Mykki Blanco und Oliver Sim – Aus komplizierten Leben erzählen
Frankfurter Rundschau
Vor dem Welt-Aids-Tag am 1. Dezember: Wie großartige Alben von Mykki Blanco und Oliver Sim auch das in der populären Musik lange tabuisierte HIV zum Thema machen
Fallen wir direkt vor dem Welt-Aids-Tag mit einer steilen These ins Haus. Zwei der tollsten, schillerndsten, widersprüchlichsten Popalben der Saison kommen von Leuten, die HIV-positiv sind und auf ihren Alben darüber reden – respektive singen. Mykki Blanco und Oliver Sim (The XX). Die These suggeriert einen Kausalzusammenhang, den man weder leugnen noch bestätigen kann, ohne zu kurz zu greifen. Haben Blanco und Sim tolle Alben gemacht, weil sie darin von ihrem HIV-Status erzählen? Nein. Haben Blanco und Sim tolle Alben gemacht, obwohl sie von ihrem HIV-Status erzählen? Nein.
Beide Alben, das der US-amerikanischen trans Frau Blanco und das des cismännlichen Briten Sim verhandeln sexual politics auf diese, jene und fast jede Weise. Und sie bedienen sich dabei künstlerischer Idiome und Haltungen, die seit Jahrzehnten zum Einsatz kommen, wenn Queer Folks expressiv über sich Auskunft geben, in dem Wissen, dass die straighte Mehrheitsgesellschaft mehr oder weniger interessiert oder auch mehr oder weniger angewidert zuschaut und -hört.
Blanco und Sim präsentieren und performen geschminkte Körper wie geschminkte Stimmen (Pitch, Autotune, Vocoder), Hi Energy, Perücken, Exzess, Maskerade, Camp. Transgressionen, die wir kennen aus Andy Warhols Factory, aus dem Queer Cinema des Jack Smith, den hyperexaltierten Hits von Sylvester, der Gay Black Diva (so der Titel seiner Biografie), und, quasi aus zweiter Hand angeeignet, von den Popdiven Madonna, Grace Jones, Roisin Murphy, Beyoncé, Gaga ...

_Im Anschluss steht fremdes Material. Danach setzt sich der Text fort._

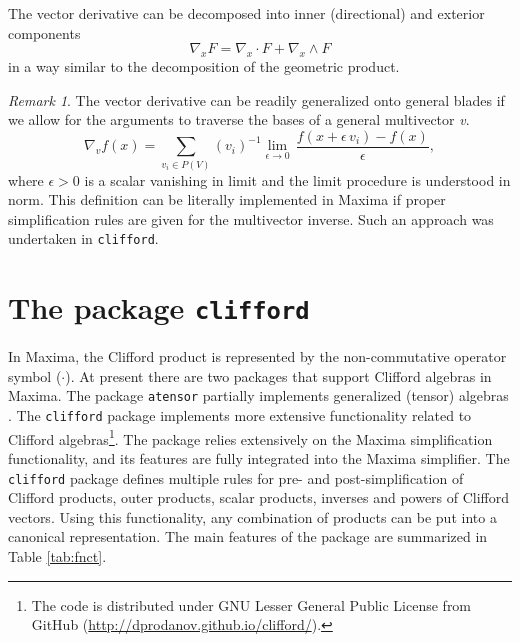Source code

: \documentclass[twoside,reqno,11pt]{amsart}
\theoremstyle{definition}
\theoremstyle{remark}
\newtheorem{rem}[thm]{Remark}
\numberwithin{equation}{section}
\newcommand{\symb}[1]{{\tt #1}}
\newcommand{\mvectdiff}[1]{ \nabla_#1 }
\begin{document}
The vector derivative can be decomposed into inner (directional) and exterior components
\begin{equation}
\mvectdiff{x} F = \mvectdiff{x} \cdot F + \mvectdiff{x} \wedge F
\end{equation}
in a way similar to the decomposition of the geometric product.

\begin{rem}
	The vector derivative can be readily generalized onto general blades if we allow for the arguments to traverse the bases of a general multivector \textit{v}.
	\begin{equation}
	 	\mvectdiff{v} f (x) = \sum\limits_{v_i  \in P(V)}  {\left( v_i\right) }^{-1}  \lim\limits_{ \epsilon \rightarrow 0} \,  \frac{ f(x+ \epsilon \, {v_i}) - f(x) }{   \epsilon }  ,
	\end{equation}
	where $\epsilon >0$ is a scalar vanishing in limit and the limit procedure is understood in norm.
	This definition can be literally implemented in Maxima if proper simplification rules are given for the multivector inverse.
	Such an approach was undertaken in \symb{clifford}.
\end{rem}

\section{The package \symb{clifford}}
\label{sec:cliff}
In Maxima, the Clifford product is represented by the non-commutative operator symbol ($\cdot$).
At present there are two packages that support Clifford algebras in Maxima.
The package \symb{atensor}  partially implements generalized (tensor) algebras  \cite{M2015, Toth2007}.
The \symb{clifford} package implements more extensive functionality related to Clifford algebras\footnote{The code is distributed under  GNU Lesser General Public License from GitHub (\url{http://dprodanov.github.io/clifford/}).}.
The   package relies extensively on the Maxima simplification functionality, and its features are fully integrated into the Maxima simplifier.
The \symb{clifford} package defines multiple rules for pre- and post-simplification of Clifford products, outer products, scalar products, inverses and powers of Clifford vectors.
Using this functionality, any combination of products can be put into a canonical representation.
The main features of the package are summarized in Table \ref{tab:fnct}.
\end{document}
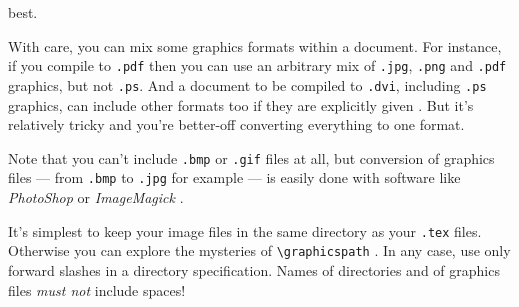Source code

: best.
\par
With care, you can mix some graphics formats within a document. For
instance, if you compile to \texttt{.pdf} then you can use an
arbitrary mix of \texttt{.jpg}, \texttt{.png} and \texttt{.pdf}
graphics, but not \texttt{.ps}. And a document to be compiled to
\texttt{.dvi}, including \texttt{.ps} graphics, can include other
formats too if they are explicitly given . But
it's relatively tricky and you're better-off converting everything to
one format.
\par
Note that you can't include \texttt{.bmp} or \texttt{.gif} files at
all, but conversion of graphics files --- from \texttt{.bmp} to
\texttt{.jpg} for example --- is easily done with software like
\textsl{PhotoShop} \cite{PS} or \textsl{ImageMagick} \cite{IM}.
\par
It's simplest to keep your image files in the same directory as your
\texttt{.tex} files. Otherwise you can explore the mysteries of
\verb+\graphicspath+ \cite[Sec.~10.2.5]{MG}. In any case, use only
forward slashes in a directory specification. Names of directories and
of graphics files \textit{must not} include spaces!
%
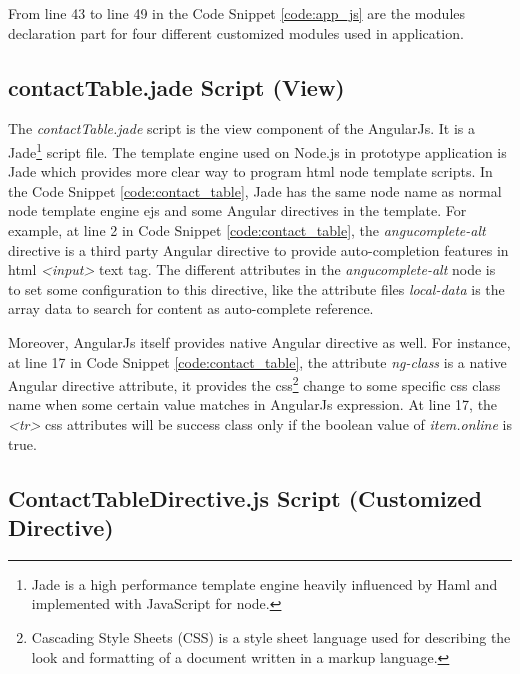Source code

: \par From line 43 to line 49 in the Code Snippet \ref{code:app_js} are the modules declaration part for four different customized modules used in application. 

\subsection{contactTable.jade Script (View)}

\par The \textit{contactTable.jade} script is the view component of the AngularJs. It is a Jade\footnote{Jade is a high performance template engine heavily influenced by Haml and implemented with JavaScript for node.\cite{github:jade}} script file. The template engine used on Node.js in prototype application is Jade which provides more clear way to program \gls{html} node template scripts. In the Code Snippet \ref{code:contact_table}, Jade has the same node name as normal node template engine \gls{ejs} and some Angular directives in the template. For example, at line 2 in Code Snippet \ref{code:contact_table}, the \textit{angucomplete-alt} directive is a third party Angular directive to provide auto-completion features in \gls{html} \textit{<input>} text tag. The different attributes in the \textit{angucomplete-alt} node is to set some configuration to this directive, like the attribute files \textit{local-data} is the array data to search for content as auto-complete reference.

\par Moreover, AngularJs itself provides native Angular directive as well. For instance, at line 17 in Code Snippet \ref{code:contact_table}, the attribute \textit{ng-class} is a native Angular directive attribute, it provides the \gls{css}\footnote{Cascading Style Sheets (CSS) is a style sheet language used for describing the look and formatting of a document written in a markup language.\cite{wiki:css}} change to some specific \gls{css} class name when some certain value matches in AngularJs expression. At line 17, the \textit{<tr>} \gls{css} attributes will be success class only if the boolean value of \textit{item.online} is true.

\subsection{ContactTableDirective.js Script (Customized Directive)}

\par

„I’m ugly“, croont Oliver Sim mit seinem tiefergelegten Bariton, die Mikrofonierung erzeugt maximale Intimität. Es sind die ersten Worte seines ersten Soloalbums, mit 32, nach einem halben Leben als Bassist der britischen Somnambul-Rave-Band The XX. Sim, – ach Quatsch, nennen wir ihn Oliver. Oliver ist selbstverständlich alles andere als hässlich. Und so, wie er sich fotografieren lässt, weiß er das selbstverständlich. Ein zartes, feingliedriges Wesen, das sich dem begehrenden Blick preisgibt – von wem auch immer.
Oliver singt von Angst und Scham, unverschämt nah am hörenden Ohr über einen zunächst beatlosen Keyboard-Fluss. Streicher setzen ein, er hebt die Stimme, singt nicht mehr direkt ins Ohr, wechselt in den Konfessionsmodus, coram publico: „I’ve been sick and I’m perverse, Oh, I’m hideous.“ Hideous heißt abscheulich, grässlich, hässlich, scheußlich, fratzenhaft oder auch affrös. „Hideous Bastard“ ist der Titel von Olivers Album, die Figur des Bastards wird ja gerne mal ins Ambivalente gedreht; hallo, „Inglourious Basterds“.